[MATERIALS PROVIDED]:
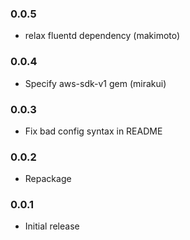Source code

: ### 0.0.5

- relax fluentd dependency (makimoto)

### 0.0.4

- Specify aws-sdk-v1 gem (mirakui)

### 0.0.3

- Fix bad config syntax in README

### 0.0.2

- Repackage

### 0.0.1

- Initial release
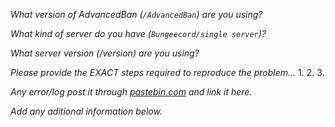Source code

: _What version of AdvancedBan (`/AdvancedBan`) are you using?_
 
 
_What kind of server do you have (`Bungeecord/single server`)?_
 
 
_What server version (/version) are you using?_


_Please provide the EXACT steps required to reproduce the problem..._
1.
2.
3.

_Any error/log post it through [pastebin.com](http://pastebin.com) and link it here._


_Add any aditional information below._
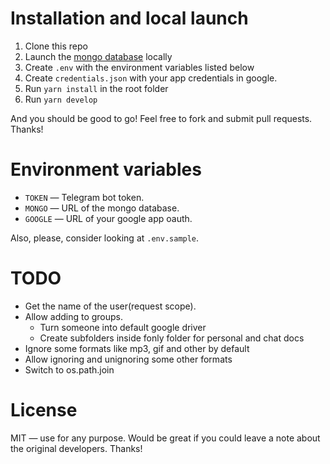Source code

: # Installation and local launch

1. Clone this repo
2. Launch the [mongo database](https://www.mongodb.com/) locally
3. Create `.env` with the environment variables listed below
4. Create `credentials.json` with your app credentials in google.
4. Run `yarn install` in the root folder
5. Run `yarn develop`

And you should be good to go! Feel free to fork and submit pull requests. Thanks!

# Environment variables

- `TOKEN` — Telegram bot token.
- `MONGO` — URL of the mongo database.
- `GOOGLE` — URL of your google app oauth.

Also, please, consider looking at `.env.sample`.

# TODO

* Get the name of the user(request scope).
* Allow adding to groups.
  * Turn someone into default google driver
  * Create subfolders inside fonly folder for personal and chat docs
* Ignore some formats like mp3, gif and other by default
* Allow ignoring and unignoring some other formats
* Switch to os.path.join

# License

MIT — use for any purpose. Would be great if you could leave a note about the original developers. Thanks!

[REQUIRED ACTION]:
Without the pictures, transcribe the listing above exactly.

[EXERCISE RESPONSE]:
Source code

: ### 0.0.5

- relax fluentd dependency (makimoto)

### 0.0.4

- Specify aws-sdk-v1 gem (mirakui)

### 0.0.3

- Fix bad config syntax in README

### 0.0.2

- Repackage

### 0.0.1

- Initial release
Source code

: _What version of AdvancedBan (`/AdvancedBan`) are you using?_
 
 
_What kind of server do you have (`Bungeecord/single server`)?_
 
 
_What server version (/version) are you using?_


_Please provide the EXACT steps required to reproduce the problem..._
1.
2.
3.

_Any error/log post it through [pastebin.com](http://pastebin.com) and link it here._


_Add any aditional information below._
Source code

: # Installation and local launch

1. Clone this repo
2. Launch the [mongo database](https://www.mongodb.com/) locally
3. Create `.env` with the environment variables listed below
4. Create `credentials.json` with your app credentials in google.
4. Run `yarn install` in the root folder
5. Run `yarn develop`

And you should be good to go! Feel free to fork and submit pull requests. Thanks!

# Environment variables

- `TOKEN` — Telegram bot token.
- `MONGO` — URL of the mongo database.
- `GOOGLE` — URL of your google app oauth.

Also, please, consider looking at `.env.sample`.

# TODO

* Get the name of the user(request scope).
* Allow adding to groups.
  * Turn someone into default google driver
  * Create subfolders inside fonly folder for personal and chat docs
* Ignore some formats like mp3, gif and other by default
* Allow ignoring and unignoring some other formats
* Switch to os.path.join

# License

MIT — use for any purpose. Would be great if you could leave a note about the original developers. Thanks!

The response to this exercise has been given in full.